**Exercise aim**
Look through the entries for the string "local", and copy each line that holds it.

**Data**

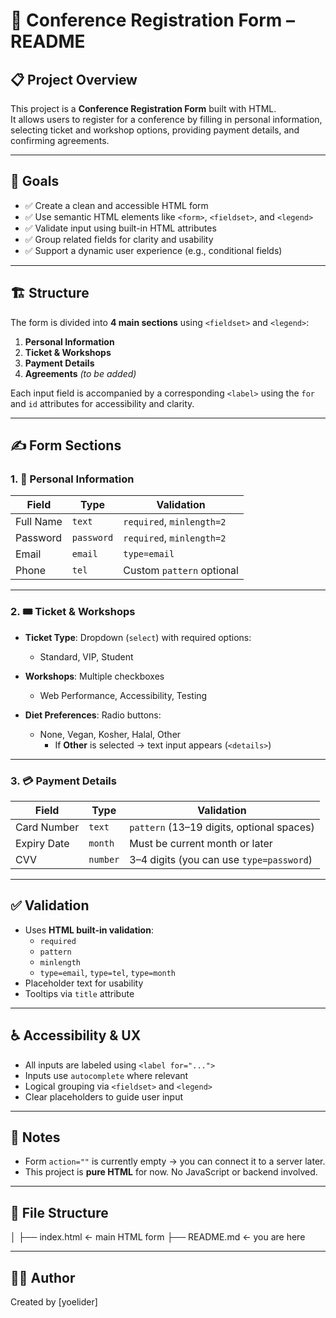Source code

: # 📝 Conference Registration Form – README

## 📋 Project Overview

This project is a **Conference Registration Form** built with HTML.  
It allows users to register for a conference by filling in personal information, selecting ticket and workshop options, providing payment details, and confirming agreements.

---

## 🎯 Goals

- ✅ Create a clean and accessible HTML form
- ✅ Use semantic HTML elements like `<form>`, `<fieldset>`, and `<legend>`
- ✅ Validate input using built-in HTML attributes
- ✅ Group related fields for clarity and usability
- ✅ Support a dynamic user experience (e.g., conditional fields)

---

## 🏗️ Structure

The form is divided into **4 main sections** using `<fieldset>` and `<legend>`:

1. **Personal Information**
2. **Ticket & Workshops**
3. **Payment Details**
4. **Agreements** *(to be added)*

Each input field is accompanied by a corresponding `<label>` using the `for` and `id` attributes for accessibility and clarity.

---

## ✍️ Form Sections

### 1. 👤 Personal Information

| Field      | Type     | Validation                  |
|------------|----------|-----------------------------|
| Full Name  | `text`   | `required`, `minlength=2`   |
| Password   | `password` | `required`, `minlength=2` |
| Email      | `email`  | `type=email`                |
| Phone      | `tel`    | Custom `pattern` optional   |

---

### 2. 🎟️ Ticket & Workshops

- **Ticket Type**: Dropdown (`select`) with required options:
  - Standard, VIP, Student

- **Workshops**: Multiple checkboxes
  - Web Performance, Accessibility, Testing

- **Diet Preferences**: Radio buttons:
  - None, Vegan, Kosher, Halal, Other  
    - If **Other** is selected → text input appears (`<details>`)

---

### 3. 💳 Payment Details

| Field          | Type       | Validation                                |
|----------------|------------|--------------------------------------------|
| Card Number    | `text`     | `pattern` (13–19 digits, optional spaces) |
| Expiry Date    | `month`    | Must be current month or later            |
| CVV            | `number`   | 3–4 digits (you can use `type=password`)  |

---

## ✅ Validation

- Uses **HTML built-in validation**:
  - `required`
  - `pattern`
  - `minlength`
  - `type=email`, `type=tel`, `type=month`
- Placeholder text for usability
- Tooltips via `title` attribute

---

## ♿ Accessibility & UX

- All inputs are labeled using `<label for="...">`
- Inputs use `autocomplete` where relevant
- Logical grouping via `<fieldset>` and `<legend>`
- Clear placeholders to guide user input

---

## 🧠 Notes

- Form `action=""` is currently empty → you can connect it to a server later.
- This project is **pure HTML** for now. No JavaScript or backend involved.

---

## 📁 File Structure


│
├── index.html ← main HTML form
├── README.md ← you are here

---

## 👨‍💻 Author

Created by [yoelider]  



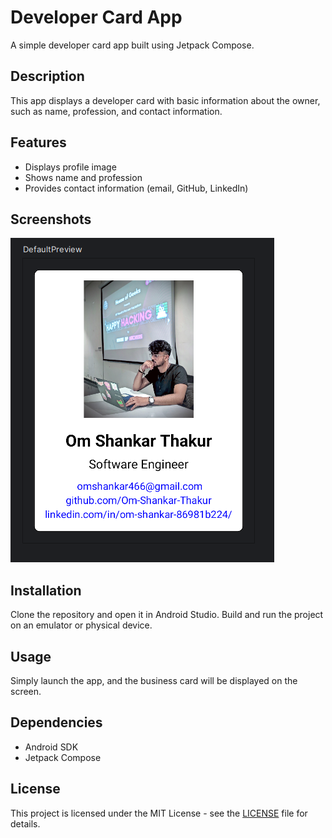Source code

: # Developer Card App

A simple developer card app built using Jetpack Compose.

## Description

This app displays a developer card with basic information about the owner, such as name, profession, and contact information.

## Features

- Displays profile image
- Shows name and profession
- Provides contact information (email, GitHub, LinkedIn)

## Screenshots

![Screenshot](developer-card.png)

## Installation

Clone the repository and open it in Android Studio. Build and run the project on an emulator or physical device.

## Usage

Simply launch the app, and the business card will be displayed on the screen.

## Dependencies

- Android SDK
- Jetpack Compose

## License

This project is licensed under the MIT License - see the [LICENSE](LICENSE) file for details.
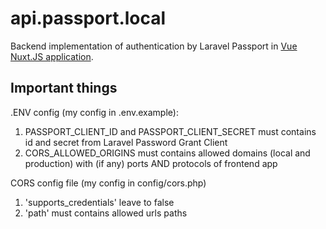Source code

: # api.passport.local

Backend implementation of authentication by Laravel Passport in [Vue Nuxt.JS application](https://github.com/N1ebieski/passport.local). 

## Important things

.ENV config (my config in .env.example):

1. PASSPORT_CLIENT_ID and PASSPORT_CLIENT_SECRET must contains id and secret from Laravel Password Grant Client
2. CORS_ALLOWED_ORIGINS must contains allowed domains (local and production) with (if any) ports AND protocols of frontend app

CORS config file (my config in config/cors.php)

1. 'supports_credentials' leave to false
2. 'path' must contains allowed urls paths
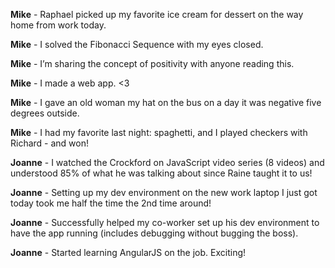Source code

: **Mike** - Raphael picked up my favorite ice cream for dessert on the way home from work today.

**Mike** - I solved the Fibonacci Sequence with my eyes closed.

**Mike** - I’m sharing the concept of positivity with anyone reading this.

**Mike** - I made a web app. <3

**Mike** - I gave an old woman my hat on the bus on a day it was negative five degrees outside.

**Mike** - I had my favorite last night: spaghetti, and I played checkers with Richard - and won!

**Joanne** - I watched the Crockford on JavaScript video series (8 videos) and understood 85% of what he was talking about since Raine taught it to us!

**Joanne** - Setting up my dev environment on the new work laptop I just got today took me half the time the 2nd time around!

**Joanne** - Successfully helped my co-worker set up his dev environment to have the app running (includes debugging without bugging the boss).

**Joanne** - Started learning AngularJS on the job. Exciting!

**Task solution**
: # api.passport.local
Backend implementation of authentication by Laravel Passport in [Vue Nuxt.JS application](https://github.com/N1ebieski/passport.local). 
2. CORS_ALLOWED_ORIGINS must contains allowed domains (local and production) with (if any) ports AND protocols of frontend app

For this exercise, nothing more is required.